JAKARTA – Ketua Komisi Pemilihan Umum (KPU) Mochammad Afifuddin beserta lima komisioner KPU lainnya kena sanksi peringatan serius keras dari Dewan Kehormatan Penyelenggara pemilihan raya (DKPP). Sanksi peringatan tegas keras ini berkaitan dengan KPU yang tersebut dinilai mengabaikan ambang batas keterwakilan perempuan sebesar 30% pada pemilu.
Ketua DKPP Heddy Lugito mengatakan, KPU terbukti melanggar kode etik pelaksana pemilihan umum (KEPP) lantaran tidak ada menindaklanjuti putusan Badan Pengawas pemilihan (Bawaslu). “Menjatuhkan sanksi peringatan keras keras untuk teradu III, Mochammad Afifuddin selaku ketua merangkap anggota KPU,” kata Heddy Lugito ketika membacakan putusan, Hari Senin (16/12/2024).
Selain Afif, DKPP juga menjatuhkan peringatan keras keras untuk komisioner KPU yang dimaksud juga menjadi teradu di perkara ini. Mereka adalah, Idham Holik, Yulianto Sudrajat, Betty Epsilon Idroos, Parsadaan Harapan, kemudian August Mellaz.
Anggota DKPP Ratna Dewi menjelaskan di perkara ini KPU terbukti tidak ada menindaklanjuti putusan Bawaslu terkait pemenuhan keterwakilan perempuan sebesar 30%. Akibatnya, tak diindahkannya putusan Bawaslu, Dapil Gorontalo 6 harus melakukan pemungutan pengumuman ulang (PSU).
“Teradu terbukti tak menindaklanjuti putusan Bawaslu a qua dengan sungguh-sungguh terhadap pemenuhan keterwakilan perempuan sebesar 30% yang digunakan berakibat pemungutan ucapan ulang di area Dapil 6 Provinsi Gorontalo,” kata Ranta.
Lebih lanjut, DKPP memohonkan KPU untuk melaksanakan putusan ini paling lama tujuh hari, sejak putusan ini dibacakan.
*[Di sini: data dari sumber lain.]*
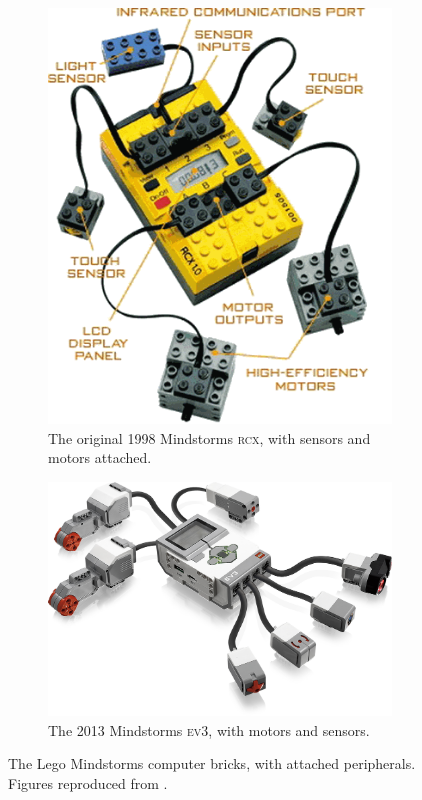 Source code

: \documentclass[]{article}
\newcommand{\ev}{\textsc{ev3}}
\begin{document}
\begin{figure}[hb!]
    \centering
    \begin{subfigure}[htbp]{0.4\textwidth}
        \includegraphics[width=\textwidth]{fig/RCX-connections.png}
        \caption{The original 1998 Mindstorms \textsc{rcx}, with sensors and motors attached.}
        \label{fig:rcx}
    \end{subfigure}
    \qquad
    \begin{subfigure}[htbp]{0.4\textwidth}
        \includegraphics[width=\textwidth]{fig/ev3_connections.jpg}
        \caption{The 2013 Mindstorms \ev{}, with motors and sensors.}
        \label{fig:ev3}
    \end{subfigure}
    \caption{The Lego Mindstorms computer bricks, with attached peripherals. Figures reproduced from \cite{_legomindstormsrobots.com_2015}.}
    \label{fig:mindstorms_bricks}
\end{figure}
\end{document}
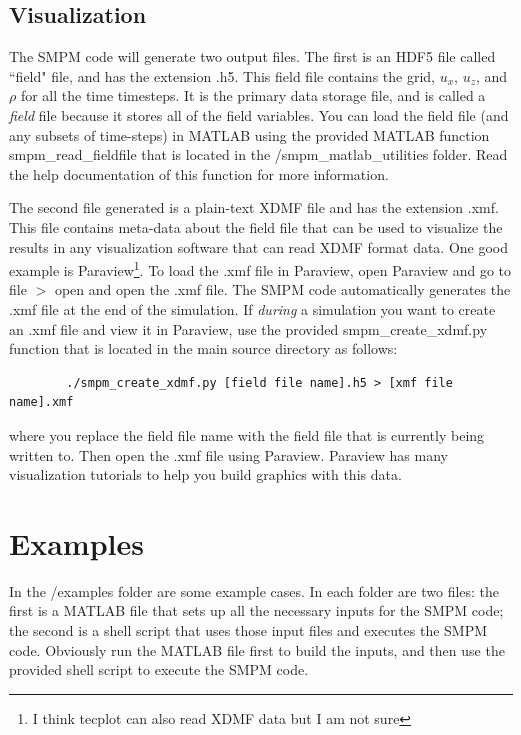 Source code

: \documentclass[onside]{article}
\begin{document}
	\subsection{Visualization}

   The SMPM code will generate two output files.  The first is an HDF5 file called ``field" file, and has the extension .h5.  This field file contains the grid, $u_x$, $u_z$, and $\rho$ for all the time timesteps.  It is the primary data storage file, and is called a \emph{field} file because it stores all of the field variables.  You can load the field file (and any subsets of time-steps) in MATLAB using the provided MATLAB function smpm\_read\_fieldfile that is located in the /smpm\_matlab\_utilities folder.  Read the help documentation of this function for more information.

   The second file generated is a plain-text XDMF file and has the extension .xmf.  This file contains meta-data about the field file that can be used to visualize the results in any visualization software that can read XDMF format data.  One good example is Paraview\footnote{I think tecplot can also read XDMF data but I am not sure}.  To load the .xmf file in Paraview, open Paraview and go to file $>$ open and open the .xmf file.  The SMPM code automatically generates the .xmf file at the end of the simulation.  If \emph{during} a simulation you want to create an .xmf file and view it in Paraview, use the provided smpm\_create\_xdmf.py function that is located in the main source directory as follows:
	\begin{verbatim}
		./smpm_create_xdmf.py [field file name].h5 > [xmf file name].xmf
	\end{verbatim}
   where you replace the field file name with the field file that is currently being written to.  Then open the .xmf file using Paraview.  Paraview has many visualization tutorials to help you build graphics with this data.


\section{Examples}

In the /examples folder are some example cases.  In each folder are two files: the first is a MATLAB file that sets up all the necessary inputs for the SMPM code; the second is a shell script that uses those input files and executes the SMPM code.  Obviously run the MATLAB file first to build the inputs, and then use the provided shell script to execute the SMPM code.
\end{document}
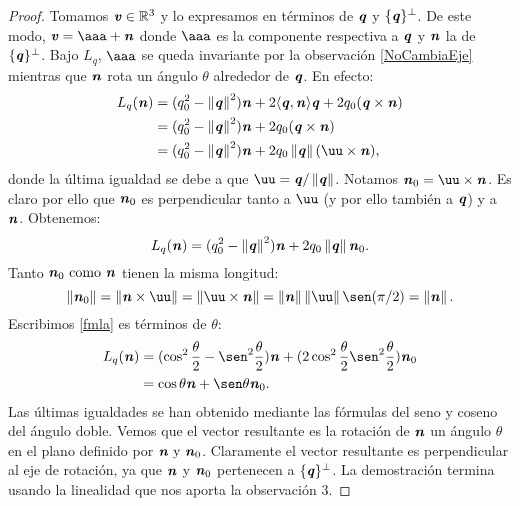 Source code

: \begin{proof}
Tomamos $ \textbf{\emph{v}} \in \mathbb{R}^3 $ y lo expresamos en términos de $ \textbf{\emph{q}} $ y $ \lbrace\textbf{\emph{q}} \rbrace^\perp $. De este modo, $ \vv = \aaa + \nn $ donde $ \aaa $ es la componente respectiva a $ \textbf{\emph{q}} $ y $ \textbf{\emph{n}} $ la de $ \lbrace\textbf{\emph{q}} \rbrace^\perp $. Bajo $ L_q $, $ \aaa $ se queda invariante por la observación \ref{NoCambiaEje} mientras que $ \textbf{\emph{n}} $ rota un ángulo $ \theta $ alrededor de $ \textbf{\emph{q}} $. En efecto:
\begin{equation*}
	\begin{split}
	L_q(\nn) &= (q_0^2-\norm{\qq}^2)\nn + 2\langle\qq , \nn\rangle\qq + 2q_0(\qq \times \nn)\\
		&= (q_0^2-\norm{\qq}^2)\nn + 2q_0(\qq \times \nn) \\
		&= (q_0^2-\norm{\qq}^2)\nn + 2q_0\norm{\qq}(\uu \times \nn),
			\end{split}
			\end{equation*} 	
			donde la última igualdad se debe a que $ \uu = \qq / \norm{\qq} $. Notamos $ \nn_0= \uu \times \nn$. Es claro por ello que $ \textbf{\emph{n}}_0 $ es perpendicular tanto a $ \uu $ (y por ello también a $ \textbf{\emph{q}} $) y a $ \textbf{\emph{n}} $. Obtenemos: 
			\begin{equation}\label{fmla}
				L_q(\textbf{\emph{n}}) =  (q_0^2-\left\Vert\textbf{\emph{q}}\right\Vert^2)\textbf{\emph{n}} + 2q_0\left\Vert\textbf{\emph{q}}\right\Vert\textbf{\emph{n}}_0.
			\end{equation} 
			Tanto $ \textbf{\emph{n}}_0 \text{ como }  \textbf{\emph{n}} $ tienen la misma longitud:
			\begin{equation*}
				\norm{\nn_0} = \norm{\nn \times \uu} = \norm{\uu \times \nn} = \norm{\nn}\norm{\uu}\sen(\pi/2) = \norm{\nn}.
			\end{equation*}
			Escribimos \ref{fmla} es términos de $ \theta $:
			\begin{equation*}
			\begin{split}
			L_q(\nn) &= (\cos^2\frac{\theta}{2} - \sen^2\frac{\theta}{2})\nn + (2\cos^2\frac{\theta}{2}\sen^2\frac{\theta}{2})\nn_0 \\
			&= \cos\theta\nn + \sen\theta\nn_0.
			\end{split}
			\end{equation*}
			Las últimas igualdades se han obtenido mediante las fórmulas del seno y coseno del ángulo doble. Vemos que el vector resultante es la rotación de $ \textbf{\emph{n}} $ un ángulo $ \theta $ en el plano definido por $ \textbf{\emph{n}} \text{ y } \textbf{\emph{n}}_0 $. Claramente el vector resultante es perpendicular al eje de rotación, ya que $ \textbf{\emph{n}}$ y $ \textbf{\emph{n}}_0 $ pertenecen a $ \lbrace \textbf{\emph{q}} \rbrace ^\perp$. La demostración termina usando la linealidad que nos aporta la observación 3.
		\end{proof}
	 	\bigskip
	 	
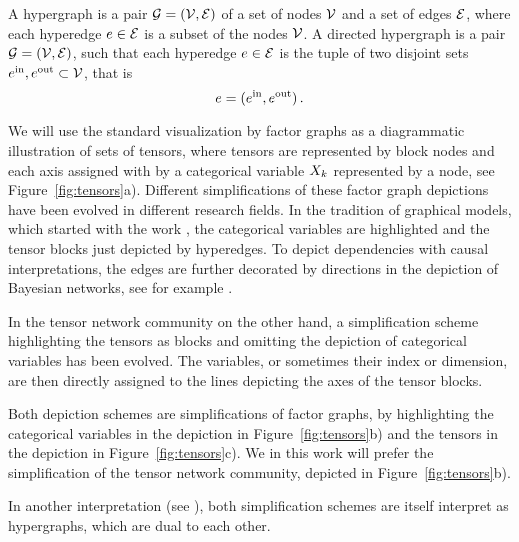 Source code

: \begin{definition}\label{def:hypergraphs}
	A hypergraph is a pair $\mathcal{G}=(\mathcal{V},\mathcal{E})$ of a set of nodes $\mathcal{V}$ and a set of edges $\mathcal{E}$, where each hyperedge $e\in\mathcal{E}$ is a subset of the nodes $\mathcal{V}$.
	A directed hypergraph is a pair $\mathcal{G}=(\mathcal{V},\mathcal{E})$, such that each hyperedge $e\in\mathcal{E}$ is the tuple of two disjoint sets $e^{\mathrm{in}},e^{\mathrm{out}}\subset\mathcal{V}$, that is
		\[ e = (e^{\mathrm{in}},e^{\mathrm{out}})  \, . \]
\end{definition}

We will use the standard visualization by factor graphs as a diagrammatic illustration of sets of tensors, where tensors are represented by block nodes and each axis assigned with by a categorical variable $X_{k}$ represented by a node, see Figure~\ref{fig:tensors}a).
Different simplifications of these factor graph depictions have been evolved in different research fields.
In the tradition of graphical models, which started with the work \cite{pearl_probabilistic_1988}, the categorical variables are highlighted and the tensor blocks just depicted by hyperedges.
To depict dependencies with causal interpretations, the edges are further decorated by directions in the depiction of Bayesian networks, see for example \cite{pearl_causality_2009}.

In the tensor network community on the other hand, a simplification scheme highlighting the tensors as blocks and omitting the depiction of categorical variables has been evolved.
The variables, or sometimes their index or dimension, are then directly assigned to the lines depicting the axes of the tensor blocks.

Both depiction schemes are simplifications of factor graphs, by highlighting the categorical variables in the depiction in Figure~\ref{fig:tensors}b) and the tensors in the depiction in Figure~\ref{fig:tensors}c).
We in this work will prefer the simplification of the tensor network community, depicted in Figure~\ref{fig:tensors}b).

In another interpretation (see \cite{robeva_duality_2019}), both simplification schemes are itself interpret as hypergraphs, which are dual to each other.


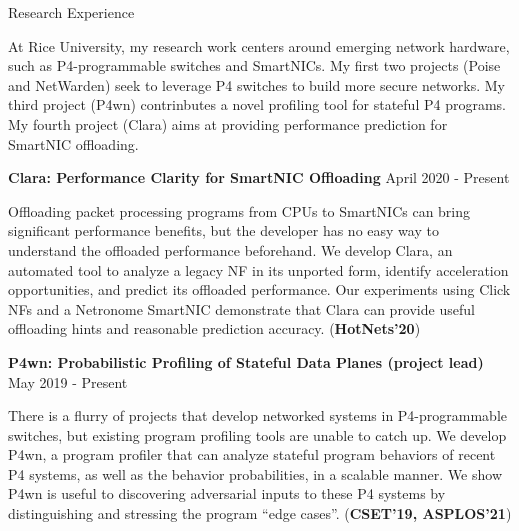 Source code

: \documentclass{resume} %
\begin{document}
\begin{rSection}{Research Experience}

\vspace{2mm}

At Rice University, my research work centers around emerging network hardware,
such as P4-programmable switches and SmartNICs.
My first two projects (Poise and NetWarden) seek to leverage P4 switches to build more secure networks.
My third project (P4wn) contrinbutes a novel profiling tool for stateful P4 programs.
My fourth project (Clara) aims at providing performance prediction for SmartNIC offloading.

\vspace{2mm}

\item {\bf Clara: Performance Clarity for SmartNIC Offloading} \hfill { April 2020 - Present}

Offloading packet processing programs from CPUs to SmartNICs can bring significant performance benefits,
but the developer has no easy way to understand the offloaded performance beforehand.
We develop Clara, an automated tool to analyze a legacy NF in its unported form,
identify acceleration opportunities, and predict its offloaded performance.
Our experiments using Click NFs and a Netronome SmartNIC demonstrate that Clara
can provide useful offloading hints and reasonable prediction accuracy.
({\bf HotNets'20})

\vspace{3mm}

\item {\bf P4wn: Probabilistic Profiling of Stateful Data Planes (project lead)}    \hfill { May 2019 - Present}

There is a flurry of projects that develop networked systems in P4-programmable switches,
but existing program profiling tools are unable to catch up.
We develop P4wn, a program profiler that can analyze stateful program behaviors
of recent P4 systems, as well as the behavior probabilities, in a scalable manner.
We show P4wn is useful to discovering adversarial inputs to these P4 systems
by distinguishing and stressing the program ``edge cases''.
({\bf CSET'19, ASPLOS'21})

\vspace{3mm}


\end{rSection}
\end{document}
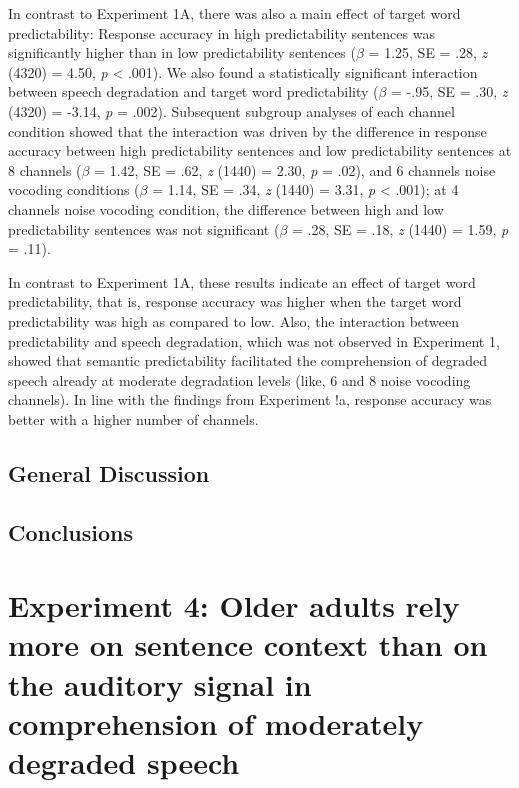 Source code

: \documentclass[a4paper, nobind]{templates/ociamthesis}
\begin{document}
In contrast to Experiment 1A, there was also a main effect of target word predictability:
Response accuracy in high predictability sentences was significantly higher than in low predictability sentences (\(\beta\) = 1.25, SE = .28, \emph{z} (4320) = 4.50, \emph{p} \textless{} .001).
We also found a statistically significant interaction between speech degradation and target word predictability (\(\beta\) = -.95, SE = .30, \emph{z} (4320) = -3.14, \emph{p} = .002).
Subsequent subgroup analyses of each channel condition showed that the interaction was driven by the difference in response accuracy between high predictability sentences and low predictability sentences at 8 channels (\(\beta\) = 1.42, SE = .62, \emph{z} (1440) = 2.30, \emph{p} = .02), and 6 channels noise vocoding conditions (\(\beta\) = 1.14, SE = .34, \emph{z} (1440) = 3.31, \emph{p} \textless{} .001);
at 4 channels noise vocoding condition, the difference between high and low predictability sentences was not significant (\(\beta\) = .28, SE = .18, \emph{z} (1440) = 1.59, \emph{p} = .11).

In contrast to Experiment 1A, these results indicate an effect of target word predictability, that is, response accuracy was higher when the target word predictability was high as compared to low.
Also, the interaction between predictability and speech degradation, which was not observed in Experiment 1, showed that semantic predictability facilitated the comprehension of degraded speech already at moderate degradation levels (like, 6 and 8 noise vocoding channels).
In line with the findings from Experiment !a, response accuracy was better with a higher number of channels.

\hypertarget{general-discussion-1}{%
\section{General Discussion}\label{general-discussion-1}}

\hypertarget{conclusions-1}{%
\section{Conclusions}\label{conclusions-1}}

\hypertarget{experiment-4-older-adults-rely-more-on-sentence-context-than-on-the-auditory-signal-in-comprehension-of-moderately-degraded-speech}{%
\chapter{Experiment 4: Older adults rely more on sentence context than on the auditory signal in comprehension of moderately degraded speech}\label{experiment-4-older-adults-rely-more-on-sentence-context-than-on-the-auditory-signal-in-comprehension-of-moderately-degraded-speech}}
\end{document}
Selain itu, Bawaslu juga diminta untuk melakukan pengawasan terhadap putusan DKPP tersebut.
Diketahui, perkara ini sebelumnya diadukan diadukan oleh sembilan orang, yaitu Mikewati Vera Tangka, Misthohizzaman, Listyowati, Rotua Valentina, Wirdyaningsih, Egi Primayogha Mardhika, Hadar Nafis Gumay, Khoirunnisa Nur Agustyati, dan juga Wahidah Suaib.
Pihak Pengadu mengadukan Ketua lalu lima Anggota KPU, yaitu Idham Holik, Mochammad Afifuddin (Ketua), Yulianto Sudrajat, Betty Epsilon Idroos, Parsadaan Harahap, lalu August Mellaz.
Dalam formulir aduan, para teradu diduga tak menindaklanjuti Putusan Bawaslu RI Nomor 010/LP/ADM.PL/BWSL/00.00/XI/2023 tanggal 29 November 2023 juga bukan melakukan perbaikan terhadap tata cara, prosedur juga mekanisme sehingga terdapat Pemungutan Suara Ulang (PSU) DPRD Provinsi Gorontalo di tempat Daerah Pemilihan (Dapil) 6.